How to understand, measure, and manage exposure to the U.S. dollar

Currency risk is one of the least visible factors in a portfolio, yet one of the most decisive. Movements of the U.S. dollar or the euro against the Chilean peso can amplify or reduce returns, regardless of the underlying asset performance. In this newsletter, we review how currency exposure is measured, when it makes sense to hedge foreign currencies, the costs involved, and how to assess scenarios across CLP, USD, and EUR. A practical guide to understanding a risk that everyone has, but few manage consciously.

A strategic view of the dollar’s effect on portfolio construction and stability

Currency exposure refers to the portion of a portfolio whose valuation depends on movements between one currency and another. In Chile, this is primarily reflected in how USD/CLP or EUR/CLP fluctuations affect global assets. Holding a U.S. equity or bond implies two simultaneous sources of return: the asset’s performance and the exchange rate. As a result, even a well-diversified portfolio may exhibit higher-than-expected volatility if its exposure to the U.S. dollar is significant.

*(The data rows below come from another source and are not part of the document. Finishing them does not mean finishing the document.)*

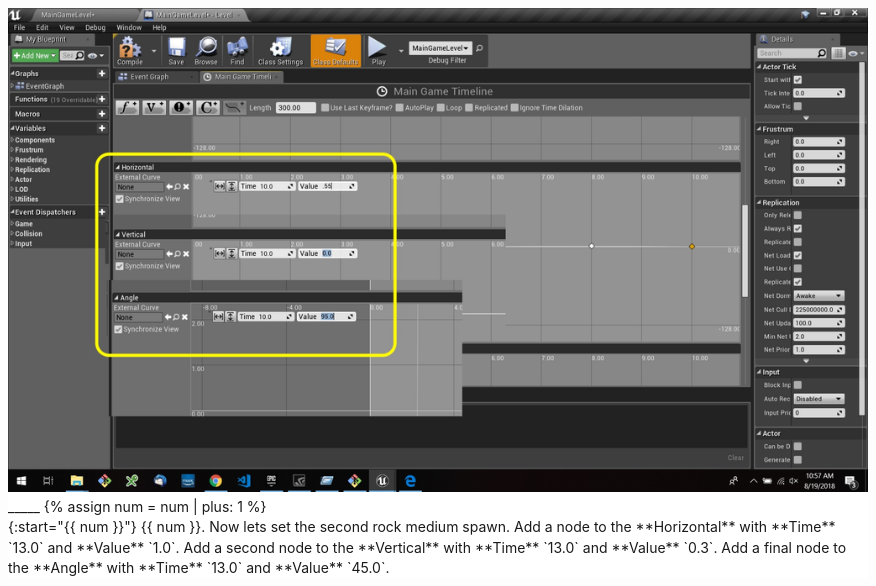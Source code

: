 <img src="images/Set10SecondNodesTmline.jpg"  class= "img-fluid"  alt="Create new sprite with button">  
</div>
</div>
_____ 
{% assign num = num | plus: 1 %}
<div class = "row">
<div class="col-12 col-lg-4 col align-self-center">
<div markdown = "1">
{:start="{{ num }}"}
{{ num }}.  Now lets set the second rock medium spawn.  Add a node to the **Horizontal** with **Time** `13.0` and **Value** `1.0`. Add a second node to the **Vertical** with **Time** `13.0` and **Value** `0.3`. Add a final node to the **Angle** with **Time** `13.0` and **Value** `45.0`.
</div>
</div>
<div class="col-12 col-lg-8">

That said, once a portfolio is implemented in USD or EUR, the exchange rate is no longer the relevant variable for evaluating performance. From that point on, returns should be assessed in the portfolio’s base currency, focusing on the evolution of the underlying assets rather than fluctuations in the Chilean peso. Investing in hard currency is not a bet on the dollar or the euro, but a strategic decision to access a broader and more diversified investment universe. The objective is to build long-term wealth and returns, not to benchmark performance against short-term currency movements.

In practice, recent USD/CLP movements suggest that a balanced approach is often more effective: partially hedging when costs are low or when the goal is to stabilize returns, and maintaining exposure when the local environment is uncertain or when the U.S. dollar shows a structural upward trend.

Managing currency risk is not about predicting the dollar, but about understanding how it affects the portfolio’s trajectory and acting with discipline.